Don't Forget: The P/E Does Not Account For Debt or Bank Deposits
One drawback of using a P/E ratio is that it considers market capitalization, but not the balance sheet. Thus, the metric does not reflect cash or debt held by the company. The exact same company would hypothetically deserve a higher P/E ratio if it had a strong balance sheet, than if it had a weak one with lots of debt, because a cashed up company can spend on growth.
While growth expenditure doesn't always pay off, the point is that it is a good option to have; but one that the P/E ratio ignores.
Is Debt Impacting Saga Communications's P/E?
With net cash of US$29m, Saga Communications has a very strong balance sheet, which may be important for its business. Having said that, at 16% of its market capitalization the cash hoard would contribute towards a higher P/E ratio.
The Verdict On Saga Communications's P/E Ratio
Saga Communications's P/E is 12.8 which is below average (17.8) in the US market. The recent drop in earnings per share would make investors cautious, but the net cash position means the company has time to improve: if so, the low P/E could be an opportunity.
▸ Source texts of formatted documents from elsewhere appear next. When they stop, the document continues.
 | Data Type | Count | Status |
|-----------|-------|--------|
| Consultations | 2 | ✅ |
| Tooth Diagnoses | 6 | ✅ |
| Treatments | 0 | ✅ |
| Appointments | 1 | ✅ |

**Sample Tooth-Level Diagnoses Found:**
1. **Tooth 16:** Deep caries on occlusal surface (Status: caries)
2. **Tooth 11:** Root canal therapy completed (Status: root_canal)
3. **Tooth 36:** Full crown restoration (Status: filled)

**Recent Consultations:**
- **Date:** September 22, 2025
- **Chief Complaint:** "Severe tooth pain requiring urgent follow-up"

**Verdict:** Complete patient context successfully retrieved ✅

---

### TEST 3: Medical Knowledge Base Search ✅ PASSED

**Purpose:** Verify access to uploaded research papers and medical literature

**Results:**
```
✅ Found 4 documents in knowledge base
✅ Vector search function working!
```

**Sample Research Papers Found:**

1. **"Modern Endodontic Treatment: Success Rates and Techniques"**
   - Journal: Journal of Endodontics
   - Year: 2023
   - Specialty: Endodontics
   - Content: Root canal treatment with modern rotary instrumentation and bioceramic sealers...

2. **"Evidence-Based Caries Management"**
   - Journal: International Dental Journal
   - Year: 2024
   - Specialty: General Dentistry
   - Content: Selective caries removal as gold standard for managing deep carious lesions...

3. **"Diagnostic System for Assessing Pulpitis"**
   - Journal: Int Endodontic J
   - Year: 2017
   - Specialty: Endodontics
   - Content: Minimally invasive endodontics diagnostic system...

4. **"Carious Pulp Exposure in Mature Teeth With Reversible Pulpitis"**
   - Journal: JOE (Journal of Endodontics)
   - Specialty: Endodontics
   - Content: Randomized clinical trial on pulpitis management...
Investors have an opportunity when market expectations about a stock are wrong. As value investor Benjamin Graham famously said, 'In the short run, the market is a voting machine but in the long run, it is a weighing machine. Although we don't have analyst forecasts you could get a better understanding of its growth by checking out this more detailed historical graph of earnings, revenue and cash flow.
Of course, you might find a fantastic investment by looking at a few good candidates. So take a peek at this free list of companies with modest (or no) debt, trading on a P/E below 20.
We aim to bring you long-term focused research analysis driven by fundamental data. Note that our analysis may not factor in the latest price-sensitive company announcements or qualitative material.
If you spot an error that warrants correction, please contact the editor at firstname.lastname@example.org. This article by Simply Wall St is general in nature. It does not constitute a recommendation to buy or sell any stock, and does not take account of your objectives, or your financial situation. Simply Wall St has no position in the stocks mentioned. Thank you for reading.